* [Records for this exercise]:
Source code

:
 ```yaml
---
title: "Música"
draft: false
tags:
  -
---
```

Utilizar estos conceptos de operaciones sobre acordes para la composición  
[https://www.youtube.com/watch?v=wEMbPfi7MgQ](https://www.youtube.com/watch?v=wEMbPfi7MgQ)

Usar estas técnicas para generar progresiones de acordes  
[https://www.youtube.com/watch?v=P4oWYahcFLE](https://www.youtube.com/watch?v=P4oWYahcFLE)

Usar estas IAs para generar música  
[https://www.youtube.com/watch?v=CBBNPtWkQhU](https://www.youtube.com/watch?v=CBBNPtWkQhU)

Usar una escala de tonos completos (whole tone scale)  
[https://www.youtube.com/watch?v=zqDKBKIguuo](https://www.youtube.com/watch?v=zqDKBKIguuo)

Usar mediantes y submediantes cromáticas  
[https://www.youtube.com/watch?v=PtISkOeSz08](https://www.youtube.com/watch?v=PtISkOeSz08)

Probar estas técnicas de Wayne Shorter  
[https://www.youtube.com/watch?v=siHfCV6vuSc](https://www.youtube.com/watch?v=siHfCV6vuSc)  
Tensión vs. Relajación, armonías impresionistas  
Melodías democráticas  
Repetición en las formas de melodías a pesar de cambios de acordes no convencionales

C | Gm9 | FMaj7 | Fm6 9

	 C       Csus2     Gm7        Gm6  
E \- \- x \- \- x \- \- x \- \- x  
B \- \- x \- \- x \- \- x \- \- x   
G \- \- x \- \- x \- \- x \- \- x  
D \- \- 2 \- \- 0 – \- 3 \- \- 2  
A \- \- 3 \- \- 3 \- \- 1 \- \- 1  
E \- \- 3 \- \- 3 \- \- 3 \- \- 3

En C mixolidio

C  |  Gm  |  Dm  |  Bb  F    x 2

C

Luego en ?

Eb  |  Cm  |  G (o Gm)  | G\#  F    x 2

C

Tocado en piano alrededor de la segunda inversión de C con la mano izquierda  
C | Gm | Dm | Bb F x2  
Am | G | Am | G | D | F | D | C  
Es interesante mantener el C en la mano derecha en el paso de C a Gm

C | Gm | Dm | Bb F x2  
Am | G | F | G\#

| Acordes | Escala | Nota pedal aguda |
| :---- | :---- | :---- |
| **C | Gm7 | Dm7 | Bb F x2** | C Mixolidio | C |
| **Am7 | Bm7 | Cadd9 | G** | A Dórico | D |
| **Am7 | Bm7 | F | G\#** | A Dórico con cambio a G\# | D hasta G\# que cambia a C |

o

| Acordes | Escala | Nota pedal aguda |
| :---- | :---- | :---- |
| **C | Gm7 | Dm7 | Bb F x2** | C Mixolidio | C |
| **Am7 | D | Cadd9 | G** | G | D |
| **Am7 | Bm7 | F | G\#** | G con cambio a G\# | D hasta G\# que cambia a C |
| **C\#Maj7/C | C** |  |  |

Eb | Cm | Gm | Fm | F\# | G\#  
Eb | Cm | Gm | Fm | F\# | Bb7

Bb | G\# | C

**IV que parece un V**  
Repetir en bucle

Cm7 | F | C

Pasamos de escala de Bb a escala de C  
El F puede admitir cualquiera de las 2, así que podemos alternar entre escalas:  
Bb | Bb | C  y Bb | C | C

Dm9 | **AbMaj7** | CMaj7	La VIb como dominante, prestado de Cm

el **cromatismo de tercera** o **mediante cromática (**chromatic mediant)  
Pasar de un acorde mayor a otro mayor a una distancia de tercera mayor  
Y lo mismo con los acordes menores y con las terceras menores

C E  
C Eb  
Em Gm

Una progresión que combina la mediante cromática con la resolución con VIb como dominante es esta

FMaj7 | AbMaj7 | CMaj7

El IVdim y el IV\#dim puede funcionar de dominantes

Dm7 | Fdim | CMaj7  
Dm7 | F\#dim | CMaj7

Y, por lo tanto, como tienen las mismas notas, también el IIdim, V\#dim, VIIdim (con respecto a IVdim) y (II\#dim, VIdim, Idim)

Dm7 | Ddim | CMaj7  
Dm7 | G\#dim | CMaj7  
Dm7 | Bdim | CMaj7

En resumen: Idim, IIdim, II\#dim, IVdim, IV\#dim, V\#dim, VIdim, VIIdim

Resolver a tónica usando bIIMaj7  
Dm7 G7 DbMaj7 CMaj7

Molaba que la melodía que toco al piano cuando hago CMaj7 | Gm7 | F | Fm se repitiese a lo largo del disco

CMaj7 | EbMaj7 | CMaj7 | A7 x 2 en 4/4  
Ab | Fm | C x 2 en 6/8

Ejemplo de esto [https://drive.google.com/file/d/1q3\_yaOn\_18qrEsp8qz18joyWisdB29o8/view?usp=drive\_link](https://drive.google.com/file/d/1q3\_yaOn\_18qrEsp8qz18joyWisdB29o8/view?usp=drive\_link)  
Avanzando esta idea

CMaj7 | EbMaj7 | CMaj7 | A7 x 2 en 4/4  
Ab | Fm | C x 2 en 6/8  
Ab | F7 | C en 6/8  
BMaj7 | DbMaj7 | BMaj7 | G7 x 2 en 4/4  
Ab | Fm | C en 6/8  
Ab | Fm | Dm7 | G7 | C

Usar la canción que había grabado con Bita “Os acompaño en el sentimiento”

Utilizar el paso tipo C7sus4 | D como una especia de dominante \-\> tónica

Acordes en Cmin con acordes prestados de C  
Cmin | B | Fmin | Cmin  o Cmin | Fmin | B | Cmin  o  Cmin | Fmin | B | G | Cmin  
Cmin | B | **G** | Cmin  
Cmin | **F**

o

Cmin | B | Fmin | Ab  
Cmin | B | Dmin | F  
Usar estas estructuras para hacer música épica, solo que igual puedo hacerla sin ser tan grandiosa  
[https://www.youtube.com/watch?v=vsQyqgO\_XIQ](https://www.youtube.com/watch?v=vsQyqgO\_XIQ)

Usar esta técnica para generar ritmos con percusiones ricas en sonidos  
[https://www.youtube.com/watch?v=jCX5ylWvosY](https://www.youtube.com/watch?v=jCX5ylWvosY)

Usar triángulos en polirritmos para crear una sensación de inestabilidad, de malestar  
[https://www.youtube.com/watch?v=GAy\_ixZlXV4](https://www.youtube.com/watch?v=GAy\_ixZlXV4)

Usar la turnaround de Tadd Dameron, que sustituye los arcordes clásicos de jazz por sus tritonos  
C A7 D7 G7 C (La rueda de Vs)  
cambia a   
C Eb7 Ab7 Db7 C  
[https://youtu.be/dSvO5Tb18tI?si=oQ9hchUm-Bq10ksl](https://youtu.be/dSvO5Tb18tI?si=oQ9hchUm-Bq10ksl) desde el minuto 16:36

* [Work required]:
What belongs in the answer is each line from the listing above that contains "técnicas".

* [Answer space]:
Usar estas técnicas para generar progresiones de acordes  
Probar estas técnicas de Wayne Shorter  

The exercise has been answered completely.